I've been told by many, after you sell your house never go back. You will just be disappointed with what the new owners have done to it.
The house that Brian and I live in......we are the original owners. It is the first house we've ever owned. We watched it grow from a hole in the ground, to foundations, walls being built, a roof, fixtures and flooring to be picked out, to completion.
We've thought about moving from time to time and have even taunted the neighbors with putting up "For Sale" signs but have never been able to make the actual sale and move. We just can't seem to do it. We love our home and neighbors too much. We've put in some deep roots here.
I do know what people mean by never go back though. My house that I grew up in, I call it my house even though our family does not own it anymore, because the house in my memory will always be mine.
It is a beautiful house. When we lived there for almost 20 years it was over a hundred years old. A big two story farm house with a wrap around porch. The house was white with a red roof. The roof was not a typical roof with asphalt shingles but was made from heavy (were they clay mom?) shingles that sat on top of each other. I've seen such shingles down in Arizona and CA but growing up we were the only ones that had a really cool red roof with big thick shingles made from clay.
The wrap around porch offered hours and hours of play as little girls and hours and hours of sitting and reading on the porch swing as teenage girls. In the evenings as the stars came out we'd sit on the porch and watch them come out one by one until the entire sky was lit up with sparkling diamonds.
Many times I have wished my punks could grow up under a star lit night like I did. They think the Milky Way is a candy bar............
I could go on and write an entire book about my home growing up but the sad thing is it doesn't exist anymore. Only in my memories.

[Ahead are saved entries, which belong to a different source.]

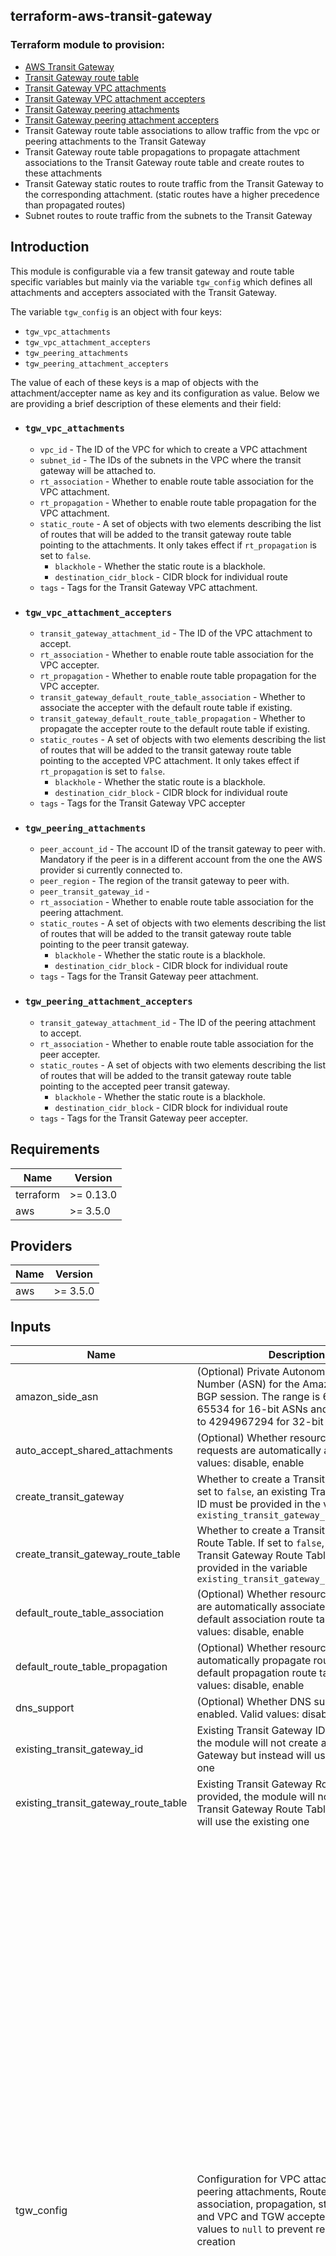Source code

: ## terraform-aws-transit-gateway

### Terraform module to provision:

* [AWS Transit Gateway](https://aws.amazon.com/transit-gateway/)
* [Transit Gateway route table](https://docs.aws.amazon.com/vpc/latest/tgw/tgw-route-tables.html)
* [Transit Gateway VPC attachments](https://docs.aws.amazon.com/vpc/latest/tgw/tgw-vpc-attachments.html)
* [Transit Gateway VPC attachment accepters](https://registry.terraform.io/providers/hashicorp/aws/latest/docs/resources/ec2_transit_gateway_vpc_attachment_accepter)
* [Transit Gateway peering attachments](https://docs.aws.amazon.com/vpc/latest/tgw/tgw-peering.html)
* [Transit Gateway peering attachment accepters](https://registry.terraform.io/providers/hashicorp/aws/latest/docs/resources/ec2_transit_gateway_peering_attachment_accepter)
* Transit Gateway route table associations to allow traffic from the vpc or peering attachments to the Transit Gateway
* Transit Gateway route table propagations to propagate attachment associations to the Transit Gateway route table and create routes to these attachments
* Transit Gateway static routes to route traffic from the Transit Gateway to the corresponding attachment. (static routes have a higher precedence than propagated routes)
* Subnet routes to route traffic from the subnets to the Transit Gateway

## Introduction

This module is configurable via a few transit gateway and route table specific variables but mainly via the variable `tgw_config` which defines all attachments and accepters associated with the Transit Gateway.

The variable `tgw_config` is an object with four keys:

* `tgw_vpc_attachments`
* `tgw_vpc_attachment_accepters`
* `tgw_peering_attachments`
* `tgw_peering_attachment_accepters`

The value of each of these keys is a map of objects with the attachment/accepter name as key and its configuration as value. Below we are providing a brief description of these elements and their field:
* ### `tgw_vpc_attachments`
  * `vpc_id` - The ID of the VPC for which to create a VPC attachment
  * `subnet_id` - The IDs of the subnets in the VPC where the transit gateway will be attached to.
  * `rt_association` - Whether to enable route table association for the VPC attachment.
  * `rt_propagation` - Whether to enable route table propagation for the VPC attachment.
  * `static_route` - A set of objects with two elements describing the list of routes that will be added to the transit gateway route table pointing to the attachments. It only takes effect if `rt_propagation` is set to `false`.
    * `blackhole` - Whether the static route is a blackhole.
    * `destination_cidr_block` - CIDR block for individual route
  * `tags` - Tags for the Transit Gateway VPC attachment.
* ### `tgw_vpc_attachment_accepters`
  * `transit_gateway_attachment_id` - The ID of the VPC attachment to accept.
  * `rt_association` - Whether to enable route table association for the VPC accepter.
  * `rt_propagation` - Whether to enable route table propagation for the VPC accepter.
  * `transit_gateway_default_route_table_association` - Whether to associate the accepter with the default route table if existing.
  * `transit_gateway_default_route_table_propagation` - Whether to propagate the accepter route to the default route table if existing.
  * `static_routes` - A set of objects with two elements describing the list of routes that will be added to the transit gateway route table pointing to the accepted VPC attachment. It only takes effect if `rt_propagation` is set to `false`.
    * `blackhole` - Whether the static route is a blackhole.
    * `destination_cidr_block` - CIDR block for individual route
  * `tags` - Tags for the Transit Gateway VPC accepter
* ### `tgw_peering_attachments`
  * `peer_account_id` - The account ID of the transit gateway to peer with. Mandatory if the peer is in a different account from the one the AWS provider si currently connected to.
  * `peer_region` - The region of the transit gateway to peer with.
  * `peer_transit_gateway_id` -
  * `rt_association` - Whether to enable route table association for the peering attachment.
  * `static_routes` - A set of objects with two elements describing the list of routes that will be added to the transit gateway route table pointing to the peer transit gateway.
    * `blackhole` - Whether the static route is a blackhole.
    * `destination_cidr_block` - CIDR block for individual route
  * `tags` - Tags for the Transit Gateway peer attachment.
* ### `tgw_peering_attachment_accepters`
  * `transit_gateway_attachment_id` - The ID of the peering attachment to accept.
  * `rt_association` - Whether to enable route table association for the peer accepter.
  * `static_routes` - A set of objects with two elements describing the list of routes that will be added to the transit gateway route table pointing to the accepted peer transit gateway.
    * `blackhole` - Whether the static route is a blackhole.
    * `destination_cidr_block` - CIDR block for individual route
  * `tags` - Tags for the Transit Gateway peer accepter.



<!-- BEGINNING OF PRE-COMMIT-TERRAFORM DOCS HOOK -->
## Requirements

| Name | Version |
|------|---------|
| terraform | >= 0.13.0 |
| aws | >= 3.5.0 |

## Providers

| Name | Version |
|------|---------|
| aws | >= 3.5.0 |

## Inputs

| Name | Description | Type | Default | Required |
|------|-------------|------|---------|:--------:|
| amazon\_side\_asn | (Optional) Private Autonomous System Number (ASN) for the Amazon side of a BGP session. The range is 64512 to 65534 for 16-bit ASNs and 4200000000 to 4294967294 for 32-bit ASNs. | `number` | `64512` | no |
| auto\_accept\_shared\_attachments | (Optional) Whether resource attachment requests are automatically accepted. Valid values: disable, enable | `string` | `"disable"` | no |
| create\_transit\_gateway | Whether to create a Transit Gateway. If set to `false`, an existing Transit Gateway ID must be provided in the variable `existing_transit_gateway_id` | `bool` | `true` | no |
| create\_transit\_gateway\_route\_table | Whether to create a Transit Gateway Route Table. If set to `false`, an existing Transit Gateway Route Table ID must be provided in the variable `existing_transit_gateway_route_table_id` | `bool` | `true` | no |
| default\_route\_table\_association | (Optional) Whether resource attachments are automatically associated with the default association route table. Valid values: disable, enable | `string` | `"disable"` | no |
| default\_route\_table\_propagation | (Optional) Whether resource attachments automatically propagate routes to the default propagation route table. Valid values: disable, enable | `string` | `"disable"` | no |
| dns\_support | (Optional) Whether DNS support is enabled. Valid values: disable, enable | `string` | `"enable"` | no |
| existing\_transit\_gateway\_id | Existing Transit Gateway ID. If provided, the module will not create a Transit Gateway but instead will use the existing one | `string` | `null` | no |
| existing\_transit\_gateway\_route\_table | Existing Transit Gateway Route Table ID. If provided, the module will not create a Transit Gateway Route Table but instead will use the existing one | `string` | `null` | no |
| tgw\_config | Configuration for VPC attachments, TGW peering attachments, Route Table association, propagation, static routes and VPC and TGW accepters. Set key's values to `null` to prevent resource creation | <pre>object({<br>    tgw_vpc_attachments = map(object({<br>      vpc_id         = string<br>      subnet_id      = set(string)<br>      rt_association = bool<br>      rt_propagation = bool<br>      subnet_route_table = set(object({<br>        route_table_ids      = set(string)<br>        route_to_cidr_blocks = set(string)<br>      }))<br>      static_routes = set(object({<br>        blackhole              = bool<br>        destination_cidr_block = string<br>      }))<br>      tags = map(string)<br>    }))<br><br>    tgw_vpc_attachment_accepters = map(object({<br>      transit_gateway_attachment_id                   = string<br>      rt_association                                  = bool<br>      rt_propagation                                  = bool<br>      transit_gateway_default_route_table_association = bool<br>      transit_gateway_default_route_table_propagation = bool<br>      subnet_route_table = set(object({<br>        route_table_ids      = set(string)<br>        route_to_cidr_blocks = set(string)<br>      }))<br>      static_routes = set(object({<br>        blackhole              = bool<br>        destination_cidr_block = string<br>      }))<br>      tags = map(string)<br>    }))<br><br>    tgw_peering_attachments = map(object({<br>      peer_account_id         = string<br>      peer_region             = string<br>      peer_transit_gateway_id = string<br>      rt_association          = bool<br>      static_routes = set(object({<br>        blackhole              = bool<br>        destination_cidr_block = string<br>      }))<br>      tags = map(string)<br>    }))<br><br>    tgw_peering_attachment_accepters = map(object({<br>      transit_gateway_attachment_id = string<br>      rt_association                = bool<br>      static_routes = set(object({<br>        blackhole              = bool<br>        destination_cidr_block = string<br>      }))<br>      tags = map(string)<br>    }))<br>  })</pre> | <pre>{<br>  "tgw_peering_attachment_accepters": null,<br>  "tgw_peering_attachments": null,<br>  "tgw_vpc_attachment_accepters": null,<br>  "tgw_vpc_attachments": null<br>}</pre> | no |
| tgw\_route\_table\_name | (optional) name of transit gateway route tables want to create besides the default route table | `string` | `null` | no |
| transit\_gateway\_description | (Optional) Description of the EC2 Transit Gateway. | `string` | `""` | no |
| transit\_gateway\_name | Name for the new transit gateway | `string` | `null` | no |
| transit\_gateway\_route\_table\_tags | (Optional) Key-value tags for the EC2 Transit Gateway Route Table. | `map(string)` | `{}` | no |
| transit\_gateway\_tags | (Optional) Key-value tags for the EC2 Transit Gateway. | `map(string)` | `{}` | no |
| vpn\_ecmp\_support | (Optional) Whether VPN Equal Cost Multipath Protocol support is enabled. Valid values: disable, enable | `string` | `"enable"` | no |

## Outputs

| Name | Description |
|------|-------------|
| tgw\_module\_configuration | Map with all data from TGW, route table, associations, propagations, routes and accepters created by this module |
| tgw\_peering\_attachment\_ids | IDs of the transit gateway peering attachments |
| transit\_gateway\_id | Transit Gateway identifier |

<!-- END OF PRE-COMMIT-TERRAFORM DOCS HOOK -->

I made the mistake of going back..........
The house is still there but the owners added a horrendous addition to it that doesn't match the rest of the house or the time period of the house. The balcony off of the second floor has deteriorated and they've not fixed it so the wood railing is all rotted and falling off. The brick flower bed that follows the wrap around porch is crumbling and is completely gone in places making the front of the house look shabby. The pond up the back behind the house where we would spend hours skinny dipping is now surrounded by fake deer, bear, and moose making it a mockery and in my opinion probably scaring away the real deer that would come and visit and run up the draw.
They sold one of the fields next to our house and someone built a house on it. When you are used to rural living you don't want a neighbor to build their house on top of yours.........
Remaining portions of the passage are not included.